With this revert, we are back to the original issue.
We must really try the proposed solution.
Harish, please describe your issue and think how it could be fixed.
Jingjing made it work for i40e.
I know it is less effort to request a simple revert.
Please let's try to fix it once for all.
  
Jingjing Wu Oct. 18, 2017, 12:14 a.m.

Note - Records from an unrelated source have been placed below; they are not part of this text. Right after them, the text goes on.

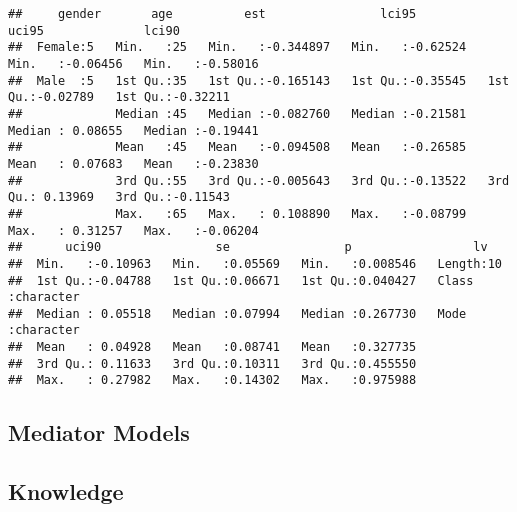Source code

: \documentclass[
]{article}
\begin{document}
\begin{verbatim}
##     gender       age          est                lci95              uci95              lci90         
##  Female:5   Min.   :25   Min.   :-0.344897   Min.   :-0.62524   Min.   :-0.06456   Min.   :-0.58016  
##  Male  :5   1st Qu.:35   1st Qu.:-0.165143   1st Qu.:-0.35545   1st Qu.:-0.02789   1st Qu.:-0.32211  
##             Median :45   Median :-0.082760   Median :-0.21581   Median : 0.08655   Median :-0.19441  
##             Mean   :45   Mean   :-0.094508   Mean   :-0.26585   Mean   : 0.07683   Mean   :-0.23830  
##             3rd Qu.:55   3rd Qu.:-0.005643   3rd Qu.:-0.13522   3rd Qu.: 0.13969   3rd Qu.:-0.11543  
##             Max.   :65   Max.   : 0.108890   Max.   :-0.08799   Max.   : 0.31257   Max.   :-0.06204  
##      uci90                se                p                 lv           
##  Min.   :-0.10963   Min.   :0.05569   Min.   :0.008546   Length:10         
##  1st Qu.:-0.04788   1st Qu.:0.06671   1st Qu.:0.040427   Class :character  
##  Median : 0.05518   Median :0.07994   Median :0.267730   Mode  :character  
##  Mean   : 0.04928   Mean   :0.08741   Mean   :0.327735                     
##  3rd Qu.: 0.11633   3rd Qu.:0.10311   3rd Qu.:0.455550                     
##  Max.   : 0.27982   Max.   :0.14302   Max.   :0.975988
\end{verbatim}

\hypertarget{mediator-models-1}{%
\subsection{Mediator Models}\label{mediator-models-1}}

\hypertarget{knowledge-1}{%
\subsection{Knowledge}\label{knowledge-1}}
\end{document}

UTC | #2
Hi, Ferruh

This one is generic, we can keep it.

Commit: 8cacf78469a7 ("net/i40e: fix VF initialization error")

Thanks
Jingjing

> -----Original Message-----
> From: Yigit, Ferruh
> Sent: Wednesday, October 18, 2017 4:15 AM
> To: Thomas Monjalon <thomas@monjalon.net>; Yigit, Ferruh
> <ferruh.yigit@intel.com>
> Cc: dev@dpdk.org; Tan, Jianfeng <jianfeng.tan@intel.com>; Wu, Jingjing
> <jingjing.wu@intel.com>; Shijith Thotton
> <shijith.thotton@caviumnetworks.com>; Gregory Etelson <gregory@weka.io>;
> Harish Patil <harish.patil@cavium.com>; George Prekas
> <george.prekas@epfl.ch>; stable@dpdk.org
> Subject: [PATCH] igb_uio: revert open and release operations
> 
> This reverts commit 6b9ed026a8704b9e5ee5da7997617ef7cc82e114.

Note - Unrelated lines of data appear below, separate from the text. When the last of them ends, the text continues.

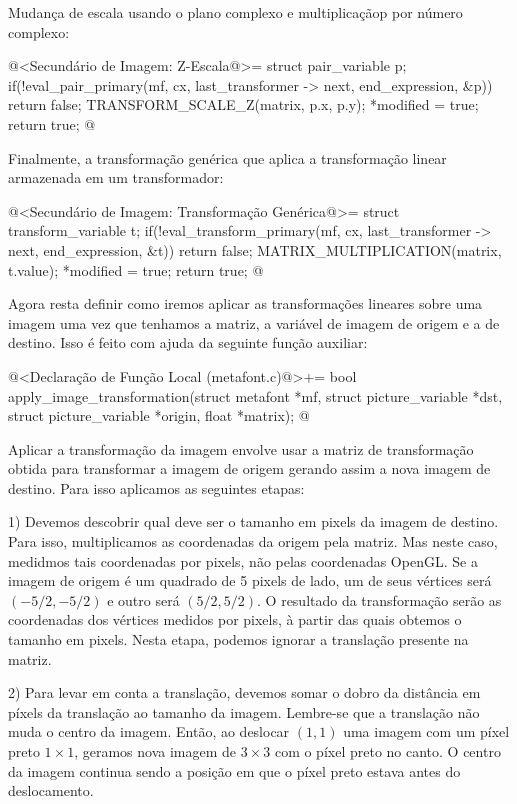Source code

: {{{{{{Mudança de escala usando o plano complexo e multiplicaçãop por número
complexo:

\iniciocodigo
@<Secundário de Imagem: Z-Escala@>=
struct pair_variable p;
if(!eval_pair_primary(mf, cx, last_transformer -> next, end_expression, &p))
  return false;
TRANSFORM_SCALE_Z(matrix, p.x, p.y);
*modified = true;
return true;
@
\fimcodigo

Finalmente, a transformação genérica que aplica a transformação linear
armazenada em um transformador:

\iniciocodigo
@<Secundário de Imagem: Transformação Genérica@>=
struct transform_variable t;
if(!eval_transform_primary(mf, cx, last_transformer -> next, end_expression,
                           &t))
  return false;
MATRIX_MULTIPLICATION(matrix, t.value);
*modified = true;
return true;
@
\fimcodigo

Agora resta definir como iremos aplicar as transformações lineares
sobre uma imagem uma vez que tenhamos a matriz, a variável de imagem
de origem e a de destino. Isso é feito com ajuda da seguinte função
auxiliar:

\iniciocodigo
@<Declaração de Função Local (metafont.c)@>+=
bool apply_image_transformation(struct metafont *mf,
                                struct picture_variable *dst,
                                struct picture_variable *origin,
                                float *matrix);
@
\fimcodigo

Aplicar a transformação da imagem envolve usar a matriz de
transformação obtida para transformar a imagem de origem gerando assim
a nova imagem de destino. Para isso aplicamos as seguintes etapas:

1) Devemos descobrir qual deve ser o tamanho em pixels da imagem de
destino. Para isso, multiplicamos as coordenadas da origem pela
matriz. Mas neste caso, medidmos tais coordenadas por pixels, não
pelas coordenadas OpenGL. Se a imagem de origem é um quadrado de 5
pixels de lado, um de seus vértices será $(-5/2, -5/2)$ e outro será
$(5/2, 5/2)$. O resultado da transformação serão as coordenadas dos
vértices medidos por pixels, à partir das quais obtemos o tamanho em
pixels. Nesta etapa, podemos ignorar a translação presente na matriz.

2) Para levar em conta a translação, devemos somar o dobro da
distância em píxels da translação ao tamanho da imagem. Lembre-se que a
translação não muda o centro da imagem. Então, ao deslocar $(1, 1)$
uma imagem com um píxel preto $1\times 1$, geramos nova imagem de
$3\times 3$ com o píxel preto no canto. O centro da imagem continua
sendo a posição em que o píxel preto estava antes do deslocamento.

}}}}}}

> This reverts commit 5f6ff30dc5075c49069d684bab229aef7ff0fdc3.
> This reverts commit b58eedfc7dd57eef6d12e2c654a52c834f36084a.
> 
> There were bug reports about terminated application may leave device in
> undesired state:
> http://dpdk.org/ml/archives/dev/2016-November/049745.html
> http://dpdk.org/ml/archives/dev/2016-November/050932.html
> 
> And a proposal to fix:
> http://dpdk.org/ml/archives/dev/2016-December/051844.html
> 
> Later another proposal triggered the discussion:
> http://dpdk.org/ml/archives/dev/2017-May/066317.html
> 
> Finally a fix patch pushed into v17.08:
> Commit: b58eedfc7dd5 ("igb_uio: issue FLR during open and release of device
> file")
> 
> Later a regression report sent related to the pushed patch:
> http://dpdk.org/ml/archives/dev/2017-September/075236.html
> 
> And a fix for regression integrated into v17.11-rc1:
> http://dpdk.org/ml/archives/dev/2017-October/079166.html
> Commit: 5f6ff30dc507 ("igb_uio: fix interrupt enablement after FLR in VM")

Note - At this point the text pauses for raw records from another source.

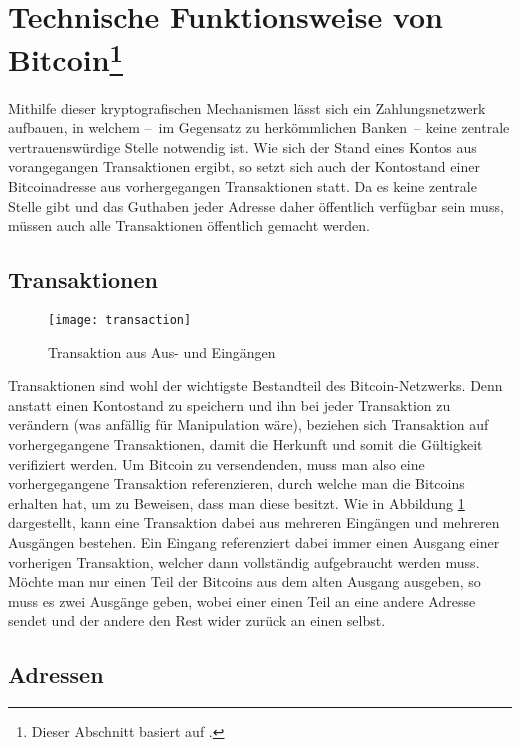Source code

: \section[Technische Funktionsweise von Bitcoin]{Technische Funktionsweise von Bitcoin\footnote{Dieser Abschnitt basiert auf \cite{nielsen}.}}
\label{sec:mechanics}

Mithilfe dieser kryptografischen Mechanismen lässt sich ein Zahlungsnetzwerk aufbauen, in welchem --~im Gegensatz zu herkömmlichen Banken~-- keine zentrale vertrauenswürdige Stelle notwendig ist.
Wie sich der Stand eines Kontos aus vorangegangen Transaktionen ergibt, so setzt sich auch der Kontostand einer Bitcoinadresse aus vorhergegangen Transaktionen statt.
Da es keine zentrale Stelle gibt und das Guthaben jeder Adresse daher öffentlich verfügbar sein muss, müssen auch alle Transaktionen öffentlich gemacht werden.

\subsection{Transaktionen}

\begin{figure}
    \begin{center}
		\texttt{[image: transaction]}
    	\caption{Transaktion aus Aus- und Eingängen \parencite[5]{nakamoto}}
    	\label{fig:transaction}
    \end{center}
\end{figure}

Transaktionen sind wohl der wichtigste Bestandteil des Bitcoin-Netzwerks.
Denn anstatt einen Kontostand zu speichern und ihn bei jeder Transaktion zu verändern (was anfällig für Manipulation wäre), beziehen sich Transaktion auf vorhergegangene Transaktionen, damit die Herkunft und somit die Gültigkeit verifiziert werden.
Um Bitcoin zu versendenden, muss man also eine vorhergegangene Transaktion referenzieren, durch welche man die Bitcoins erhalten hat, um zu Beweisen, dass man diese besitzt.
Wie in Abbildung \ref{fig:transaction} dargestellt, kann eine Transaktion dabei aus mehreren Eingängen und mehreren Ausgängen bestehen.
Ein Eingang referenziert dabei immer einen Ausgang einer vorherigen Transaktion, welcher dann vollständig aufgebraucht werden muss.
Möchte man nur einen Teil der Bitcoins aus dem alten Ausgang ausgeben, so muss es zwei Ausgänge geben, wobei einer einen Teil an eine andere Adresse sendet und der andere den Rest wider zurück an einen selbst.

\subsection{Adressen}

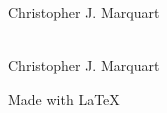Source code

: \documentclass[11pt]{article}
\begin{document}
\centerline {\Large Christopher J. Marquart}		%
\\
\Large Christopher J. Marquart


\hfil Made with \LaTeX\ \hfil				%
\end{document}

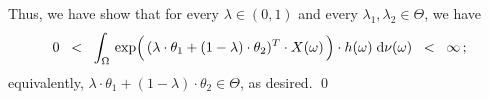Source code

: Thus, we have show that for every $\lambda \in (0,1)$ and every $\lambda_{1}, \lambda_{2} \in \Theta$, we have
\begin{equation*}
0 \;\; < \;\;
	\int_{\Omega}\,
		\exp\!\left(\,
			(\lambda\cdot\theta_{1}+(1-\lambda)\cdot\theta_{2})^{T}
			\!\overset{{\color{white}-}}{\cdot}\!
			X(\omega)
		\,\right)
		\cdot
	 	h(\omega)
	\;\d\nu(\omega)
\;\; < \;\; \infty\,;
\end{equation*}
equivalently, $\lambda\cdot\theta_{1}+(1-\lambda)\cdot\theta_{2} \in \Theta$, as desired.
\qed


\renewcommand{\theenumi}{\roman{enumi}}
\renewcommand{\labelenumi}{\textnormal{(\theenumi)}$\;\;$}

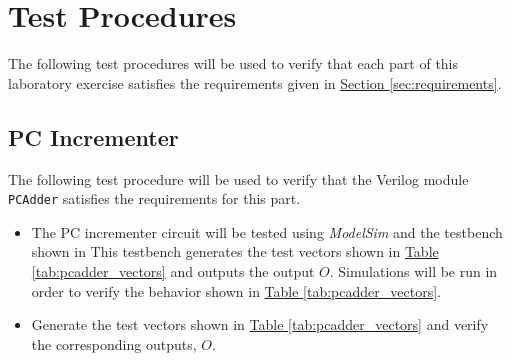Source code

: \section{Test Procedures} %
\label{sec:test_procedures}

The following test procedures will be used to verify that each part of this laboratory exercise satisfies the requirements given in \hyperref[sec:requirements]{Section \ref*{sec:requirements}}.

\subsection{PC Incrementer} %
\label{sub:pc_incrementer}

The following test procedure will be used to verify that the Verilog module \verb|PCAdder| satisfies the requirements for this part.

\begin{itemize}
    \item The PC incrementer circuit will be tested using \emph{ModelSim} and the testbench shown in %
    This testbench generates the test vectors shown in \hyperref[tab:pcadder_vectors]{Table \ref*{tab:pcadder_vectors}} and outputs the output $O$.
    Simulations will be run in order to verify the behavior shown in \hyperref[tab:pcadder_vectors]{Table \ref*{tab:pcadder_vectors}}.
    \item Generate the test vectors shown in \hyperref[tab:pcadder_vectors]{Table \ref*{tab:pcadder_vectors}} and verify the corresponding outputs, $O$.
\end{itemize}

> Commit: 6b9ed026a870 ("igb_uio: fix build with kernel <= 3.17")
> 
> Even after the fix qede PMD reported to be broken:
> http://dpdk.org/ml/archives/dev/2017-October/079359.html
> 
> So this patch reverts original fix and related commits. The related igb_uio code
> part turns back to v17.05 base.
> 
> Cc: Jianfeng Tan <jianfeng.tan@intel.com>
> Cc: Jingjing Wu <jingjing.wu@intel.com>
> Cc: Shijith Thotton <shijith.thotton@caviumnetworks.com>
> Cc: Gregory Etelson <gregory@weka.io>
> Cc: Harish Patil <harish.patil@cavium.com>
> Cc: George Prekas <george.prekas@epfl.ch>
> 
> Fixes: b58eedfc7dd5 ("igb_uio: issue FLR during open and release of device file")
> Cc: stable@dpdk.org
> 
> Signed-off-by: Ferruh Yigit <ferruh.yigit@intel.com>
> ---
> It would be nice to solve this issue in LTS release, but being close to the release
> and the error report without details makes it hard to work more on this issue.
> 
> Thanks everyone who spent effort for this, hopefully we can continue to work
> on next release cycle.
> 
> Jingjing, there is a i40e commit, was part of igb_uio fix patchset, is it generic,
> or needs to be reverted with this patch?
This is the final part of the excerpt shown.